Brazil Soybeans 60% Planted, Behind Average of 71%

The weather last week in Brazil was more of the same - below normal rainfall in central and northeastern Brazil and too wet in far southern Brazil. The prediction for El Nino-induced dryer than normal weather in central and northeastern Brazil and heavier than normal rainfall in southern Brazil has certainly been correct. The states of Mato Grosso, Goias, and Bahia continue to receive scattered rainfall while the state of Rio Grande do Sul was once again hit by very heavy rains last week.

Nationwide, the 2015/16 Brazilian soybean crop is 60% planted according to AgRural compared to 63% last year and 71% average. Soybean planting is behind average in Mato Grosso, Rio Grande do Sul, Goias, Bahia, and Parana.

In Mato Grosso, the Mato Grosso Institute of Agricultural Economics (Imea) estimated at 83.7% of the soybeans have been planted, which represents an increase of 22% in one week. Farmers in the state have made a lot of progress over the last two weeks and the soybean planting is now about equal to last year when 84% of the crop had been planted. The most advanced planting is in the western part of the state with the eastern part of the state is the slowest.

Up until recently, the soybean planting progress in the state had been uneven due to the scattered nature of the rains. In isolated areas of the state, less than half of the soybeans have been planted when normally the planting would essentially be done by now. Some areas will also need to be replanted due to poor germination. In some areas, farmers are reporting 15-20 days without rain since the soybeans have been planted with temperatures as high as 40 C (104 F). The extent of replanting will only be determined after they get a good rain so they can judge the germination and emergence. In these dryer areas, farmers will wait for adequate soil moisture to plant their soybeans because they have no other alternative.

All the corn in the state is now planted as the safrinha crop, so there is no rotating to another crop if the soybeans are not planted on time. There is some full-season cotton planted in the state, but approximately three quarters of the cotton is planted as a second crop following soybeans. The first crop in Mato Grosso is virtually all soybeans, so the farmers will wait until the conditions support soybean planting.

In the central Brazilian state of Goias, the worst area is the southwestern part of the state where the rainfall thus far this growing season has been approximately 60% below normal. The areas of dryness in Goias represent over half of the total soybeans produced in the state.

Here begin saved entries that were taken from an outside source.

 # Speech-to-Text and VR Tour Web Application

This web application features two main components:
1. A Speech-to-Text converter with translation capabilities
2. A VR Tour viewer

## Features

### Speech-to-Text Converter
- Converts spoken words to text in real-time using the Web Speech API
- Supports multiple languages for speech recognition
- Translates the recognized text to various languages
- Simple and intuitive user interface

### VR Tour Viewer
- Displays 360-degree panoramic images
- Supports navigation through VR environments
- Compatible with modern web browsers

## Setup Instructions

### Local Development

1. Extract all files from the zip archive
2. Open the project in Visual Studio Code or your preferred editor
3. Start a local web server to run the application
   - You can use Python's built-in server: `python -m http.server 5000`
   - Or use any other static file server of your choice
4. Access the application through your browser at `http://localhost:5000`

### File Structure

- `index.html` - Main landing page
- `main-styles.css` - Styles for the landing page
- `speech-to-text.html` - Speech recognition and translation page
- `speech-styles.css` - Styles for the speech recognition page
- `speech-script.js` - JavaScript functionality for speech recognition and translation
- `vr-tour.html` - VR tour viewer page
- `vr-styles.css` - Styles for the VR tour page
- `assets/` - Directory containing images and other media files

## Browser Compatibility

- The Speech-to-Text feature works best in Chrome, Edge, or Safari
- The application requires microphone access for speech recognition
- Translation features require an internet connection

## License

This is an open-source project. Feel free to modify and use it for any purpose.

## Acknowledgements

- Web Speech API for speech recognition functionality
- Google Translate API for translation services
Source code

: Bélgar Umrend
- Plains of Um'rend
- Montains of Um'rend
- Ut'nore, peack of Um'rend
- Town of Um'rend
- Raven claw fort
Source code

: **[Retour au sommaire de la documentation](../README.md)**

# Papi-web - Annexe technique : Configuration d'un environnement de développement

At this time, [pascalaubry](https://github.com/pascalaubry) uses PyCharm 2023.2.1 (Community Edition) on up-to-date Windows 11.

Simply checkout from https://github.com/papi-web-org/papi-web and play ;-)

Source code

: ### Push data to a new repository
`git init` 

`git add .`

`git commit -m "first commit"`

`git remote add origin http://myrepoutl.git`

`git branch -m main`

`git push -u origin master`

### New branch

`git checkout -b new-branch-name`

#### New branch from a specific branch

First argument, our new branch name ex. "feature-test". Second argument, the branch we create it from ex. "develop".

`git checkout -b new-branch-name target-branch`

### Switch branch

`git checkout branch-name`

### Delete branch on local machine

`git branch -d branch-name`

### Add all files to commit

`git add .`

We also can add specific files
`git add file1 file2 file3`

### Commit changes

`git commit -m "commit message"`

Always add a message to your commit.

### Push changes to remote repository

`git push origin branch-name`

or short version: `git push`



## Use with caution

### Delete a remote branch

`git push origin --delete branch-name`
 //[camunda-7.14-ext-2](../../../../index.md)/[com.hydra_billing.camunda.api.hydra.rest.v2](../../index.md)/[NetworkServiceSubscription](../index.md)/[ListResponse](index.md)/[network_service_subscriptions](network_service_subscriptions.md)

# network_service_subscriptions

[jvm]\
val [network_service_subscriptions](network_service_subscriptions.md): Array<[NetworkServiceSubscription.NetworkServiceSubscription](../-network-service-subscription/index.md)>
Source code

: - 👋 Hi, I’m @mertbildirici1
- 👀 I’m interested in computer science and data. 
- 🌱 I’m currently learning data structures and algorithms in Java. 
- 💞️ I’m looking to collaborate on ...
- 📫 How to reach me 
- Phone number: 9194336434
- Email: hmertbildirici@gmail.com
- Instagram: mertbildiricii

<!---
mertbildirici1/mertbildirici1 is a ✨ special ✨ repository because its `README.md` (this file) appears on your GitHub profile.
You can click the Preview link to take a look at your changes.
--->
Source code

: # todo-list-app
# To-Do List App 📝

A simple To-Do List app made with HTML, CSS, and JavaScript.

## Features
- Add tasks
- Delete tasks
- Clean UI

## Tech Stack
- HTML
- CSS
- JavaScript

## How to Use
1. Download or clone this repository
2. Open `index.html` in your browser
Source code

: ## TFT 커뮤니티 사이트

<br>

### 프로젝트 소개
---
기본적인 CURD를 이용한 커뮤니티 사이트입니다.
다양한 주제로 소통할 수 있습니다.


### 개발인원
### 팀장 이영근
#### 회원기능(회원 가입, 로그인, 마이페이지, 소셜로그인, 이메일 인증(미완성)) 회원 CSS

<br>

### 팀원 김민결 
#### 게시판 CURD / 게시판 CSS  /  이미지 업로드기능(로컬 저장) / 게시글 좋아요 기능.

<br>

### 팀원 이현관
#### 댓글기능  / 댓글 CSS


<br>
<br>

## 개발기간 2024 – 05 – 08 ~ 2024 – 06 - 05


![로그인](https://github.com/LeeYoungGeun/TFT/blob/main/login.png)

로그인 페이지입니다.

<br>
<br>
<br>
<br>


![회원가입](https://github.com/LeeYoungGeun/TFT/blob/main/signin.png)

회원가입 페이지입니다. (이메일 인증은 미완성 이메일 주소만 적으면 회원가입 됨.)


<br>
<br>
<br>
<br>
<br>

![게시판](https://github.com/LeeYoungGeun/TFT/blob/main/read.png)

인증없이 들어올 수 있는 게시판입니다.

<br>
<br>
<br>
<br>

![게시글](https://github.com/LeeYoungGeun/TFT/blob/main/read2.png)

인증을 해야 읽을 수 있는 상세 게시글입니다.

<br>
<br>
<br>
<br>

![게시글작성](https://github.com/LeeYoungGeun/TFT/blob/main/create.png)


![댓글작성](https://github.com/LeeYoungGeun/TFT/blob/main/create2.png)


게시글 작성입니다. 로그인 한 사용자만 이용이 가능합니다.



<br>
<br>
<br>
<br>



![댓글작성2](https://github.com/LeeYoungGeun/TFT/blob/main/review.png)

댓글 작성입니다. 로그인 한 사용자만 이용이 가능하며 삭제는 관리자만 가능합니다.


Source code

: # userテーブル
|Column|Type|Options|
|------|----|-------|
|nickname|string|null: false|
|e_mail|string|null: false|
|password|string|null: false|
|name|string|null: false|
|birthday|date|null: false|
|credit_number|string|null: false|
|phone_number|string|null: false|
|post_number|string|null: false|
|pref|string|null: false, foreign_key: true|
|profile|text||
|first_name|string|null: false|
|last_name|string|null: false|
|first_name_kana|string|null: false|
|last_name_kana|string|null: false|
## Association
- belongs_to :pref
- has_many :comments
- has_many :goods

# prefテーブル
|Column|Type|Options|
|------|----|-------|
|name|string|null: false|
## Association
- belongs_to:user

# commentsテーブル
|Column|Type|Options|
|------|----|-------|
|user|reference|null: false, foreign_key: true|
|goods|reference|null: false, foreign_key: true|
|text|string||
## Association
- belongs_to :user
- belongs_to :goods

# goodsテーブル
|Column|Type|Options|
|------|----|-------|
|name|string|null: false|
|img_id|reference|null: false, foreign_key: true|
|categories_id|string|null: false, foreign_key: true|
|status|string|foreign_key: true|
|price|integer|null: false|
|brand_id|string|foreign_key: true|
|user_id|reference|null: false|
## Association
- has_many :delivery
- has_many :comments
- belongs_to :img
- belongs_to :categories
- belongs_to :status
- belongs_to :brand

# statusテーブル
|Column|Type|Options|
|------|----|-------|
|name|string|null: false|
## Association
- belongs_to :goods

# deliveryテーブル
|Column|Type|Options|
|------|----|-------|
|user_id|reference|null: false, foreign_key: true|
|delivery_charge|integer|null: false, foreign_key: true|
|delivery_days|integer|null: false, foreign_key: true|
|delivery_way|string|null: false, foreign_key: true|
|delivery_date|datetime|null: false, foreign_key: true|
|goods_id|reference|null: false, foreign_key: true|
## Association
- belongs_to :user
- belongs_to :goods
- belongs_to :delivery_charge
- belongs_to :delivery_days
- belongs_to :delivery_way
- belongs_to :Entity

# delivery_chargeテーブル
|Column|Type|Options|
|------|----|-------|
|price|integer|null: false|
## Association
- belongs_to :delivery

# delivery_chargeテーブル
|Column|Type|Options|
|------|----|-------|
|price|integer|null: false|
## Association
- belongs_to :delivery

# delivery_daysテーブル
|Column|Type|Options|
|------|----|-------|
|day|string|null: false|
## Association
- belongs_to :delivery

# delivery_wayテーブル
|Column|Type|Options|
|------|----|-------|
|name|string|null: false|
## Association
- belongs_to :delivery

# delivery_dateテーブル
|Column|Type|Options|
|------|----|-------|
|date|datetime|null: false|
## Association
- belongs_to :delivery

In western Bahia, the rains are about a month late in getting started. The current soil moisture (mid-November) is what it normally would be in mid-October. For now, it looks like 2015 will see the second latest arrival of the summer rains over the last 15 years.

The best weather in Brazil has been in Parana and southern Mato Grosso do Sul. The soybean planting started early in Parana, and as a result, farmers in the state should be able to start planting their safrinha corn approximately 15 days earlier than average next year. Farmers in southern Mato Grosso do Sul have also had good planting weather and they have planted 80% of their soybeans. It is a little slower in the northern part of the state where they have planted approximately 60% of their soybeans.

In Rio Grande do Sul, the soybean planting is behind average due to wet conditions. Farmers in the state have planted 20% of their soybeans compared to an average of 37%. In addition to delaying the soybean planting, the wet weather in the state has also impacted the rice planting and the wheat production.